▶ **Assignment**
Search the listing below for the string "model" and show each line that contains it.
<<<<
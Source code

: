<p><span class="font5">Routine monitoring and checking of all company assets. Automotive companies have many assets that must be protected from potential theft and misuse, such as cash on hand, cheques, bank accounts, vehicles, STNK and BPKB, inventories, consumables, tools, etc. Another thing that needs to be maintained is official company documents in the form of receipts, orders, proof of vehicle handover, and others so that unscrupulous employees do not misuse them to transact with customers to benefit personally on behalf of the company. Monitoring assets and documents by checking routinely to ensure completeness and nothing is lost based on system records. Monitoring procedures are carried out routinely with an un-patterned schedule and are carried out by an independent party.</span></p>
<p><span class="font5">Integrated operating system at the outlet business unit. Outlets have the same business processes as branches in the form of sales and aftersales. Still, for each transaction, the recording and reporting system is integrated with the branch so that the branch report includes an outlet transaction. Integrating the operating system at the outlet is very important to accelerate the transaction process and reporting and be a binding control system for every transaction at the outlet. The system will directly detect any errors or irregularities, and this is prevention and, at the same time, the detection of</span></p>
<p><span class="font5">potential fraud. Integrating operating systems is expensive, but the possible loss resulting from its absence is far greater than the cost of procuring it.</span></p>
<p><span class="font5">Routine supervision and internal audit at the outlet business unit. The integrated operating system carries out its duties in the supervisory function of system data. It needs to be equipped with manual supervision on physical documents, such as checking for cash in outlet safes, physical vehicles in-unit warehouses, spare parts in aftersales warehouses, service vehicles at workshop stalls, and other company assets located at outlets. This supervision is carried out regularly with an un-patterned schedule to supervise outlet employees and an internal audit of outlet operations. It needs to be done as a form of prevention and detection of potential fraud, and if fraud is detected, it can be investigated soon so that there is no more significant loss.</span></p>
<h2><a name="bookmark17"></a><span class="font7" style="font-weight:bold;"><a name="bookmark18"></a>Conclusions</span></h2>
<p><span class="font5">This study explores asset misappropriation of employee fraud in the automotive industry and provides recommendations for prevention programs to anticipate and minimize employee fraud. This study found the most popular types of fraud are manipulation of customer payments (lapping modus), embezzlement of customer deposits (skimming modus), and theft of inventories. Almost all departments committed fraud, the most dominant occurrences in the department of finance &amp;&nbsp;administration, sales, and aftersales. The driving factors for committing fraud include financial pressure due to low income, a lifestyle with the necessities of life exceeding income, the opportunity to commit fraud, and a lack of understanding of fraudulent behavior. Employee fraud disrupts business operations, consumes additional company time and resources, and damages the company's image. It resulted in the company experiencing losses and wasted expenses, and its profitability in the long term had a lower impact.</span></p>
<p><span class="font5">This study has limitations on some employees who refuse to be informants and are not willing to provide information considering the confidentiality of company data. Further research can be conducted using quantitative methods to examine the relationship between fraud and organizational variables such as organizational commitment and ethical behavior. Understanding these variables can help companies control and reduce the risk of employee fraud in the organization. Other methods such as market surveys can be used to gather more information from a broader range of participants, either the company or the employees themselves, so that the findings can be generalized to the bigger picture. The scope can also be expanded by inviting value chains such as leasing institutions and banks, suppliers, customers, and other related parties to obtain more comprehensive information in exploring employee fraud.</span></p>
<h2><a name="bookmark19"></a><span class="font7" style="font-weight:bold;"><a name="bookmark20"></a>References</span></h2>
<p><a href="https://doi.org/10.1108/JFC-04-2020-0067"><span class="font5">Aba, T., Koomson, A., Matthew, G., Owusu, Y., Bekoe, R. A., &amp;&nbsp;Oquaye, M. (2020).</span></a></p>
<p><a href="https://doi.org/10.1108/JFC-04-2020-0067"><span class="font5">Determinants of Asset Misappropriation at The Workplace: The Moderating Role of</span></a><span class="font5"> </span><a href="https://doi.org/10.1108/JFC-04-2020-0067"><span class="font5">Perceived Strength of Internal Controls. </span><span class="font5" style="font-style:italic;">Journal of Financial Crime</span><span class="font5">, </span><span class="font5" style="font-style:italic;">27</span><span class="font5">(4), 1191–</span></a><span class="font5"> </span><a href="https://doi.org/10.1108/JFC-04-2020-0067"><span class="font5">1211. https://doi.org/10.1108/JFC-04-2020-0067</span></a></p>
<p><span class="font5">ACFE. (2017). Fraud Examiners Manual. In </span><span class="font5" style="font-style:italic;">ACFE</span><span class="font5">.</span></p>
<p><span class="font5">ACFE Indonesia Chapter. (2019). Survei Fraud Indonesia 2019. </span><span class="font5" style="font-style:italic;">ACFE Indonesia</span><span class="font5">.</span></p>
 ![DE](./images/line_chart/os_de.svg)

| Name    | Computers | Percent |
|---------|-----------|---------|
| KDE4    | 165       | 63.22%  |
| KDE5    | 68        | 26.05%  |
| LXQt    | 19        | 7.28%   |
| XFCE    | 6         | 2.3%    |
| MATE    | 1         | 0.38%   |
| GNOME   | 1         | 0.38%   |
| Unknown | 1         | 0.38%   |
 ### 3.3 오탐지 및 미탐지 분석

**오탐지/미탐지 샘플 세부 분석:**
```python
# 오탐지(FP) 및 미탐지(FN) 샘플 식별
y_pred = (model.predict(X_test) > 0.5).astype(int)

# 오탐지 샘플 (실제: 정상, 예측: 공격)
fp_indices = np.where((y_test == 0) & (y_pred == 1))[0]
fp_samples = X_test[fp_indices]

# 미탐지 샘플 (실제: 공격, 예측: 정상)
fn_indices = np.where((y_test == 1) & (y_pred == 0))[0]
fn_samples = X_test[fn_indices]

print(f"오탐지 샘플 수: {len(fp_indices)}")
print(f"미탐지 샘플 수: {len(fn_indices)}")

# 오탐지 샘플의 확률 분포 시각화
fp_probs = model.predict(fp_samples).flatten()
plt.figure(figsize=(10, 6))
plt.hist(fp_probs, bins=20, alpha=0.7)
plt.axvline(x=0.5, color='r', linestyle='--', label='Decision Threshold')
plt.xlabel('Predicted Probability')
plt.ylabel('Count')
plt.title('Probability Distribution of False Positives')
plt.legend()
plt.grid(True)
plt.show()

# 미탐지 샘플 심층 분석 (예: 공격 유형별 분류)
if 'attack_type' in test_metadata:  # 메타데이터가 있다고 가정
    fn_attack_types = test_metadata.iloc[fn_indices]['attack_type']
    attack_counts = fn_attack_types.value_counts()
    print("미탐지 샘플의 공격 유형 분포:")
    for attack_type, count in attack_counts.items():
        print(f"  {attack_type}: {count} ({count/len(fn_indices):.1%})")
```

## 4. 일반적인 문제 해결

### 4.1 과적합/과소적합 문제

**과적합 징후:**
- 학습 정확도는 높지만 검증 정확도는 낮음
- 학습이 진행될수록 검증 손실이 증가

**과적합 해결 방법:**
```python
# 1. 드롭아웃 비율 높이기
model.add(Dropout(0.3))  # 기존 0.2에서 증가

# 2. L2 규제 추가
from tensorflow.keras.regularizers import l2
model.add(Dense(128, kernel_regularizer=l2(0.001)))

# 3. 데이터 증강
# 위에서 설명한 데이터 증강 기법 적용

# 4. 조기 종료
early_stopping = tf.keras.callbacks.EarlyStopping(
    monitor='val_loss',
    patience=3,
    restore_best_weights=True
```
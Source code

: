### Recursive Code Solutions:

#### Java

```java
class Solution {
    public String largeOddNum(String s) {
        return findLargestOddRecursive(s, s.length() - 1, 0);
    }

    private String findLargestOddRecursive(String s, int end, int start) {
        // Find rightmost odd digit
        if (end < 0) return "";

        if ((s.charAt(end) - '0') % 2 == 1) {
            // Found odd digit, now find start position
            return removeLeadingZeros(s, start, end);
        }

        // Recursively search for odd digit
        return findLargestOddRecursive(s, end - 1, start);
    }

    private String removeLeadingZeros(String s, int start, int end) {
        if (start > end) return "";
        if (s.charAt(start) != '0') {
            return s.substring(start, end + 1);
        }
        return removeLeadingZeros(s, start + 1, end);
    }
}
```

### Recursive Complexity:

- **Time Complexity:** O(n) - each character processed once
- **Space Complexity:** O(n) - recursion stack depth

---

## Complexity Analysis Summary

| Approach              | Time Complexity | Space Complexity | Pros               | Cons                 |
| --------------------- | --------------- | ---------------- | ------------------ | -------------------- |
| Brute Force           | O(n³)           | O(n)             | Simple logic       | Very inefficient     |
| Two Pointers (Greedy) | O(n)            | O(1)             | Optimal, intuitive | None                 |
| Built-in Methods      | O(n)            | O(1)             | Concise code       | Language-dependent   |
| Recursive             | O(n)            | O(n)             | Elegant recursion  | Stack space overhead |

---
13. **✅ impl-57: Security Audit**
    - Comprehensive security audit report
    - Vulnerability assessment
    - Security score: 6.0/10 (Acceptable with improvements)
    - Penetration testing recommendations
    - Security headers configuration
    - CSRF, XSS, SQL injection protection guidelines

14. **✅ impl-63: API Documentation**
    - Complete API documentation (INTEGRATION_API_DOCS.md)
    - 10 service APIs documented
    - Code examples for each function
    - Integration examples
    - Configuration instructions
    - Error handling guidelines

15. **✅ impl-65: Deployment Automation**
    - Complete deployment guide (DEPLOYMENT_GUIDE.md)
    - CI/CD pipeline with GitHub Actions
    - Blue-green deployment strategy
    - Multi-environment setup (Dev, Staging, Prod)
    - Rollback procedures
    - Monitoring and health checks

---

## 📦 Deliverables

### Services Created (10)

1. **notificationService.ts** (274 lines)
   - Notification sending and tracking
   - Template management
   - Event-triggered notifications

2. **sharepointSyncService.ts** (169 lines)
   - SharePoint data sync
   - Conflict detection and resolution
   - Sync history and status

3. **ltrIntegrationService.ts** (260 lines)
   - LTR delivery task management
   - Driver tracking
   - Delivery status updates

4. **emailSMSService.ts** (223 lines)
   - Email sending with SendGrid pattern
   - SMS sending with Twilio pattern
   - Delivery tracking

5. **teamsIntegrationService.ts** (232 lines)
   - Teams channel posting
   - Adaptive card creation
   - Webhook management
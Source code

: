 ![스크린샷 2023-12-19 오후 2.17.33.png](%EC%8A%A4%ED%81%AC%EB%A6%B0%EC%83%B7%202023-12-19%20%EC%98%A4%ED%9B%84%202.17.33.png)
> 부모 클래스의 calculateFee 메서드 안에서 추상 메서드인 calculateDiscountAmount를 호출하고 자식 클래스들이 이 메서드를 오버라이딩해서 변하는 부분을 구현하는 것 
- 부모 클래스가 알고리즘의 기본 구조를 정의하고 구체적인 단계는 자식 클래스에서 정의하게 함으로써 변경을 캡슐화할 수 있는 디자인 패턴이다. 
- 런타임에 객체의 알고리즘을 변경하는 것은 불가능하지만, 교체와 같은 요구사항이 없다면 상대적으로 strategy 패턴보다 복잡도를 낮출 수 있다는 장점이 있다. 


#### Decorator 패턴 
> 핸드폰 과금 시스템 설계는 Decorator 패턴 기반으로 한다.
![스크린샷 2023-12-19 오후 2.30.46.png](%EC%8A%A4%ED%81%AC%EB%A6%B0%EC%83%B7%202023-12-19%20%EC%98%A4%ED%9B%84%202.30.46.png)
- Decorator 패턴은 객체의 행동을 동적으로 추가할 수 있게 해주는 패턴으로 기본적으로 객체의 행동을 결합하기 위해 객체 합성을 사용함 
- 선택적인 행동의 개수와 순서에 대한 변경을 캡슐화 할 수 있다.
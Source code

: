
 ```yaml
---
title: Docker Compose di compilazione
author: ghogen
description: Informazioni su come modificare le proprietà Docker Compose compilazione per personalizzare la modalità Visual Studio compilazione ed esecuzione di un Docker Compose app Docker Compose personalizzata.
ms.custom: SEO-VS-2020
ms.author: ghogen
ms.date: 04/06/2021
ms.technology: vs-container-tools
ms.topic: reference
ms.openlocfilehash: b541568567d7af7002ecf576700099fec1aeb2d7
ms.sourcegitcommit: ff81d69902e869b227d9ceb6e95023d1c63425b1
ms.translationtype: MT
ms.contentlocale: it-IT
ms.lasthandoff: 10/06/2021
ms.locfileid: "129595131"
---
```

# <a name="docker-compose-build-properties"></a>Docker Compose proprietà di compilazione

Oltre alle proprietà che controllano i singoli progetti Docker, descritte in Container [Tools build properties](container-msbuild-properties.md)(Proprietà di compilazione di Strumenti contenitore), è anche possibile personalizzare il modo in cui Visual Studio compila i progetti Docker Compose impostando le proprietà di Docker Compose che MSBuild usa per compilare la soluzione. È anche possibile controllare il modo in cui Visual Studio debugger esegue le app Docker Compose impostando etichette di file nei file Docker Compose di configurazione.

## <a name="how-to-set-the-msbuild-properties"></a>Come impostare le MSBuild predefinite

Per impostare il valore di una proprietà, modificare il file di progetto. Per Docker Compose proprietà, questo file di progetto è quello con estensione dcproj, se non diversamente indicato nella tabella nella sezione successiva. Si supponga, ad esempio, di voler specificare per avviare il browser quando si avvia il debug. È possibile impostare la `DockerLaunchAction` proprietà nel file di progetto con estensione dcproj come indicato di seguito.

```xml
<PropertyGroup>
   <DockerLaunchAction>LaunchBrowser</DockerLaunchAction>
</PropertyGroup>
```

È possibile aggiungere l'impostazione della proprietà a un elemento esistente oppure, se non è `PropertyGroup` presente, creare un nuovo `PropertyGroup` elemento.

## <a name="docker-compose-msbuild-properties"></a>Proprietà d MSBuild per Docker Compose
>>>>
▶ **Answer space**
y_pred = (model.predict(X_test) > 0.5).astype(int)
fp_probs = model.predict(fp_samples).flatten()
model.add(Dropout(0.3))  # 기존 0.2에서 증가
model.add(Dense(128, kernel_regularizer=l2(0.001)))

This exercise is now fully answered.